Records drawn from a dataset

________

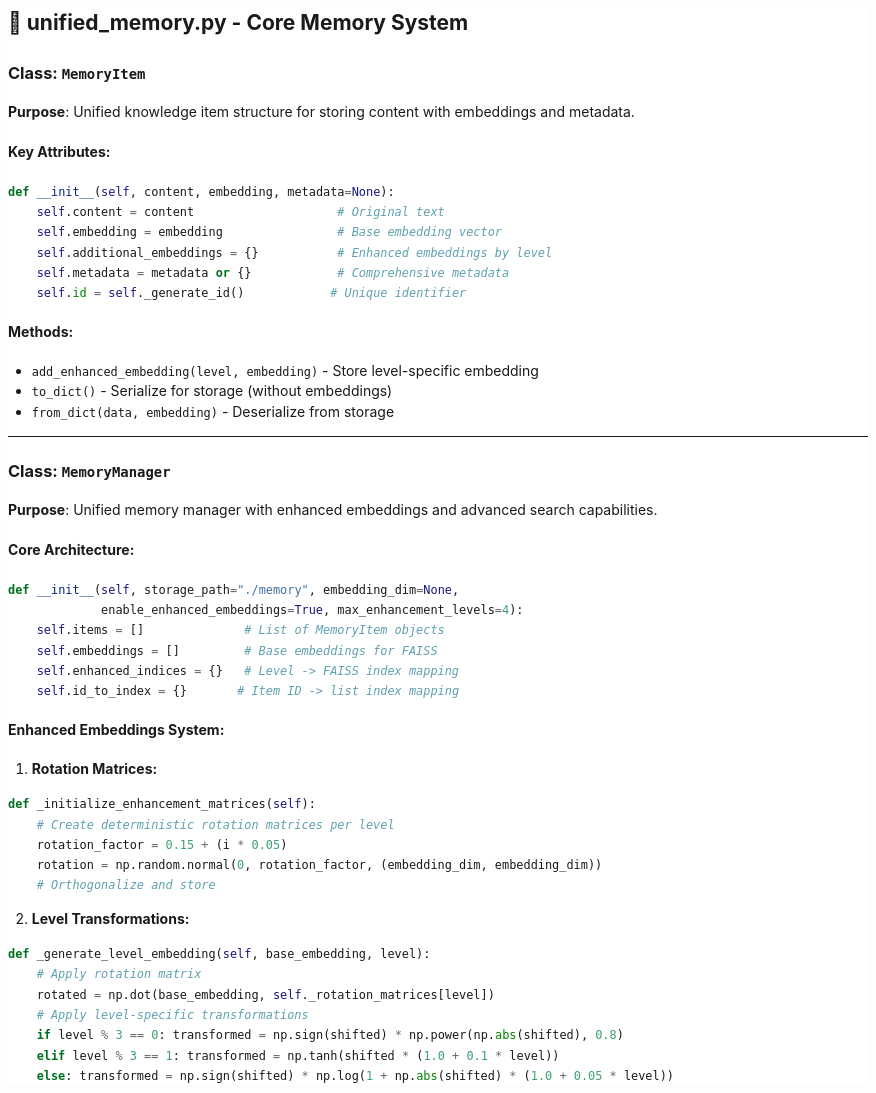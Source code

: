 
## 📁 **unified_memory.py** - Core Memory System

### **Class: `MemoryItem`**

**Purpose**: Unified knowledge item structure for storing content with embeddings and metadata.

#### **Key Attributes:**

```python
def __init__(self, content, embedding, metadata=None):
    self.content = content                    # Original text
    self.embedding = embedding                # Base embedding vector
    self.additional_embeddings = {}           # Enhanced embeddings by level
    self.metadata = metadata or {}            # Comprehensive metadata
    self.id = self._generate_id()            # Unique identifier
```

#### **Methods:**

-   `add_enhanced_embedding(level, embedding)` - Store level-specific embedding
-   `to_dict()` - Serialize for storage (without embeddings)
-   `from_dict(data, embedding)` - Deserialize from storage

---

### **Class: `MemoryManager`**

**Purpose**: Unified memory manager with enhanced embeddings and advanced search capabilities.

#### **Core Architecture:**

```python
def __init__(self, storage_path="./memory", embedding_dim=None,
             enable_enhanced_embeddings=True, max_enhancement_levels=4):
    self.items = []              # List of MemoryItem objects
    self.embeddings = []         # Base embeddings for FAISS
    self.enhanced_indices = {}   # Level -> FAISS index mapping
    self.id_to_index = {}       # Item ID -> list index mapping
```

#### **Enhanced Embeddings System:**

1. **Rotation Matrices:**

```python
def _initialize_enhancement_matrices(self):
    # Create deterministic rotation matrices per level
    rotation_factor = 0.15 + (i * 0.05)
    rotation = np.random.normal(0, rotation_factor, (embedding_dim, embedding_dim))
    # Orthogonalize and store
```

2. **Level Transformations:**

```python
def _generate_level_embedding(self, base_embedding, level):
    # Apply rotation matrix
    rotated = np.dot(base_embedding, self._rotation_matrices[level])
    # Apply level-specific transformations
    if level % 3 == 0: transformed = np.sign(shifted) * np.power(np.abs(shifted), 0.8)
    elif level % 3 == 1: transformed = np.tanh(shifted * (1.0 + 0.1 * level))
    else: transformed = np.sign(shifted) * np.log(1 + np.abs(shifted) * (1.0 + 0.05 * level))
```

________

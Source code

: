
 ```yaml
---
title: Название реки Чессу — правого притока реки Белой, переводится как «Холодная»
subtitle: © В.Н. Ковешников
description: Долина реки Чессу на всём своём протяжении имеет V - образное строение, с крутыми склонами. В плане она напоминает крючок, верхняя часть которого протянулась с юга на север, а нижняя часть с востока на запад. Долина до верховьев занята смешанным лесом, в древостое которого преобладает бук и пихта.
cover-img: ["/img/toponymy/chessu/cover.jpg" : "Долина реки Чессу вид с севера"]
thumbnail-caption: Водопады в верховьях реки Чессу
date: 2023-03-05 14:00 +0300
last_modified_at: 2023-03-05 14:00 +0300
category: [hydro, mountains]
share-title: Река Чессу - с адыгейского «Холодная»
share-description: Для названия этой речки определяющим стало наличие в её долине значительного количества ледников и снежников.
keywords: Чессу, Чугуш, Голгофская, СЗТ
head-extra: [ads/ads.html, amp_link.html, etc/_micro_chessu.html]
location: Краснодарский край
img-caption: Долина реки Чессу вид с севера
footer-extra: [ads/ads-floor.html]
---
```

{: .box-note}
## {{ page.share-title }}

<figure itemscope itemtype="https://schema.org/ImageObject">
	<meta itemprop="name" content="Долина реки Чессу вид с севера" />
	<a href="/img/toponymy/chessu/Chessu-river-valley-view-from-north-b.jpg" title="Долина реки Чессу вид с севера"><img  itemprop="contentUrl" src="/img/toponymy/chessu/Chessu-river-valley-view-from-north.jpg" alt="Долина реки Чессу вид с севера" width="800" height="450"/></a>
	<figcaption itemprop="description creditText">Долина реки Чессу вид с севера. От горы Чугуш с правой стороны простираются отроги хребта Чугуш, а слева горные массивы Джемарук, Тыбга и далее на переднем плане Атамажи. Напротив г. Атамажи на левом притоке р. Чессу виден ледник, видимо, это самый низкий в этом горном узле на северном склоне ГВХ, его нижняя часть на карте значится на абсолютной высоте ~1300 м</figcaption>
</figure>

________

> What to produce
Using the records above, report each line that contains the word "specific" by copying it.

> Output of the task
-   `add_enhanced_embedding(level, embedding)` - Store level-specific embedding
    # Apply level-specific transformations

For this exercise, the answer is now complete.